3.3. Combinations of Carbon-Based Foams with Metals

Instead of using solely carbon-based foams, in some cases, carbon-based foams functionalized with metals were developed. One good example is the study published by Sajid et al., who prepared carbon foam with zinc oxide nanoparticles incorporated in the network [13]. To do so, they heated a mixture of sucrose and zinc nitrate at 110 °C. The concept is similar to that discussed above. However, in this case, an annealing step was not employed. The resulting product had a foamy structure, as evidenced by scanning electron microscopy images, while zinc oxide nanoparticles were visible all over the surface (Figure 3). The presence of zinc oxide nanoparticles was further confirmed by X-ray diffraction (XRD) spectra. The authors also calcinated the produced zinc oxide nanoparticle-incorporated carbon foam by heating at 900 °C. Although the calcined product exhibited a better crystalline structure, its sorption performance was worse, compared with the as-synthesized foam.

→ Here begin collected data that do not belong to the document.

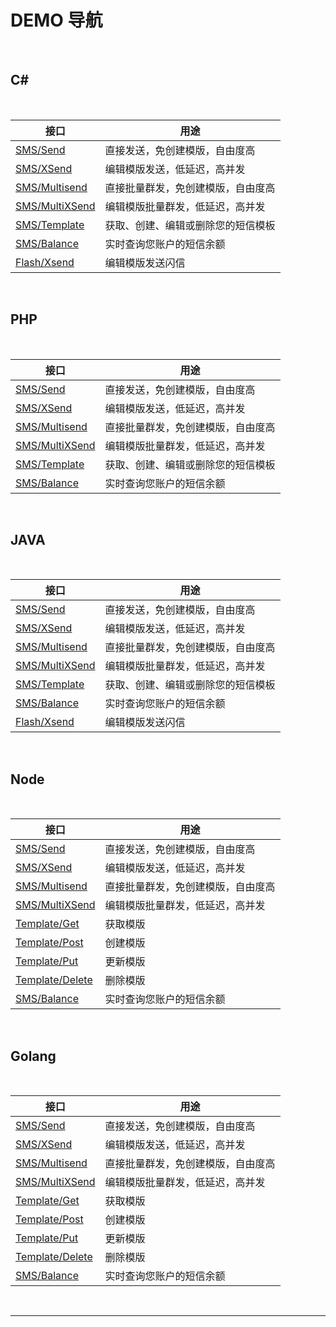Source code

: # DEMO 导航

<br>

## C#

<br>

| 接口                                                        | 用途                               |
| ----------------------------------------------------------- | ---------------------------------- |
| [SMS/Send](https://www.mysubmail.com/documents/zFabi)       | 直接发送，免创建模版，自由度高     |
| [SMS/XSend](https://www.mysubmail.com/documents/8YGXz1)     | 编辑模版发送，低延迟，高并发       |
| [SMS/Multisend](https://www.mysubmail.com/documents/woxWZ2) | 直接批量群发，免创建模版，自由度高 |
| [SMS/MultiXSend](https://www.mysubmail.com/documents/4ShQe) | 编辑模版批量群发，低延迟，高并发   |
| [SMS/Template](https://www.mysubmail.com/documents/Jmjv32)  | 获取、创建、编辑或删除您的短信模板 |
| [SMS/Balance](https://www.mysubmail.com/documents/iUAVu1)   | 实时查询您账户的短信余额           |
| [Flash/Xsend](https://www.mysubmail.com/documents/jLZIM3)   | 编辑模版发送闪信                   |

<br>

## PHP

<br>

| 接口                                                        | 用途                               |
| ----------------------------------------------------------- | ---------------------------------- |
| [SMS/Send](https://www.mysubmail.com/documents/KScuT4)      | 直接发送，免创建模版，自由度高     |
| [SMS/XSend](https://www.mysubmail.com/documents/XwlOB)      | 编辑模版发送，低延迟，高并发       |
| [SMS/Multisend](https://www.mysubmail.com/documents/Iv8OD2) | 直接批量群发，免创建模版，自由度高 |
| [SMS/MultiXSend](https://www.mysubmail.com/documents/b4UKf) | 编辑模版批量群发，低延迟，高并发   |
| [SMS/Template](https://www.mysubmail.com/documents/OBqcq2)  | 获取、创建、编辑或删除您的短信模板 |
| [SMS/Balance](https://www.mysubmail.com/documents/T3lAH1)   | 实时查询您账户的短信余额           |

<br>

## JAVA

<br>

| 接口                                                         | 用途                               |
| ------------------------------------------------------------ | ---------------------------------- |
| [SMS/Send](https://www.mysubmail.com/documents/nUriM2)       | 直接发送，免创建模版，自由度高     |
| [SMS/XSend](https://www.mysubmail.com/documents/Sgecx3)      | 编辑模版发送，低延迟，高并发       |
| [SMS/Multisend](https://www.mysubmail.com/documents/1Qg1K4)  | 直接批量群发，免创建模版，自由度高 |
| [SMS/MultiXSend](https://www.mysubmail.com/documents/DchU11) | 编辑模版批量群发，低延迟，高并发   |
| [SMS/Template](https://www.mysubmail.com/documents/DiIR5)    | 获取、创建、编辑或删除您的短信模板 |
| [SMS/Balance](https://www.mysubmail.com/documents/TL1Bf4)    | 实时查询您账户的短信余额           |
| [Flash/Xsend](https://www.mysubmail.com/documents/Ejuk2)     | 编辑模版发送闪信                   |

<br>

## Node

<br>

| 接口                                                         | 用途                               |
| ------------------------------------------------------------ | ---------------------------------- |
| [SMS/Send](https://www.mysubmail.com/documents/UzdUa3)       | 直接发送，免创建模版，自由度高     |
| [SMS/XSend](https://www.mysubmail.com/documents/BPSLL2)      | 编辑模版发送，低延迟，高并发       |
| [SMS/Multisend](https://www.mysubmail.com/documents/TRPJm)   | 直接批量群发，免创建模版，自由度高 |
| [SMS/MultiXSend](https://www.mysubmail.com/documents/3ed4I1) | 编辑模版批量群发，低延迟，高并发   |
| [Template/Get](https://www.mysubmail.com/documents/2F6fh2)   | 获取模版                           |
| [Template/Post](https://www.mysubmail.com/documents/a22py2)  | 创建模版                           |
| [Template/Put](https://www.mysubmail.com/documents/SDKtj3)   | 更新模版                           |
| [Template/Delete](https://www.mysubmail.com/documents/lOTQh1) | 删除模版                           |
| [SMS/Balance](https://www.mysubmail.com/documents/niepa1)    | 实时查询您账户的短信余额           |

<br>

## Golang

<br>

| 接口                                                         | 用途                               |
| ------------------------------------------------------------ | ---------------------------------- |
| [SMS/Send](https://www.mysubmail.com/documents/pWAwg)        | 直接发送，免创建模版，自由度高     |
| [SMS/XSend](https://www.mysubmail.com/documents/HE3jl3)      | 编辑模版发送，低延迟，高并发       |
| [SMS/Multisend](https://www.mysubmail.com/documents/AXCFE1)  | 直接批量群发，免创建模版，自由度高 |
| [SMS/MultiXSend](https://www.mysubmail.com/documents/uQ3B94) | 编辑模版批量群发，低延迟，高并发   |
| [Template/Get](https://www.mysubmail.com/documents/xsP7f4)   | 获取模版                           |
| [Template/Post](https://www.mysubmail.com/documents/jmoV14)  | 创建模版                           |
| [Template/Put](https://www.mysubmail.com/documents/DAnZH1)   | 更新模版                           |
| [Template/Delete](https://www.mysubmail.com/documents/E5NMZ1) | 删除模版                           |
| [SMS/Balance](https://www.mysubmail.com/documents/P0zlH4)    | 实时查询您账户的短信余额           |

<br>

------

The developed product was used as a sorbent for the extraction of 15 organochlorine pesticides from milk samples (without sample pretreatment). In another study, the authors combined chitosan and metal–organic frameworks to prepare foams [66]. The foams were prepared by an ice-templating procedure where proper amounts of the metal–organic framework, chitosan, and glutaraldehyde were mixed, and then the mixture was placed into a mold. After freezing at −20 °C, the material was freeze-dried to form the porous foams. The authors prepared six such foams, using different metal–organic frameworks (i.e., MIL-53(Al)/chitosan, MIL-53(Fe)/chitosan, MIL-101(Cr)/chitosan, MIL-101(Fe)/chitosan, UiO-66(Zr)/chitosan, and MIL-100(Fe)/chitosan), and they examined their sorptive performance for a mixture of five parabens in water. The results were conclusive that the best sorbent was MIL-53(Al)/chitosan foam.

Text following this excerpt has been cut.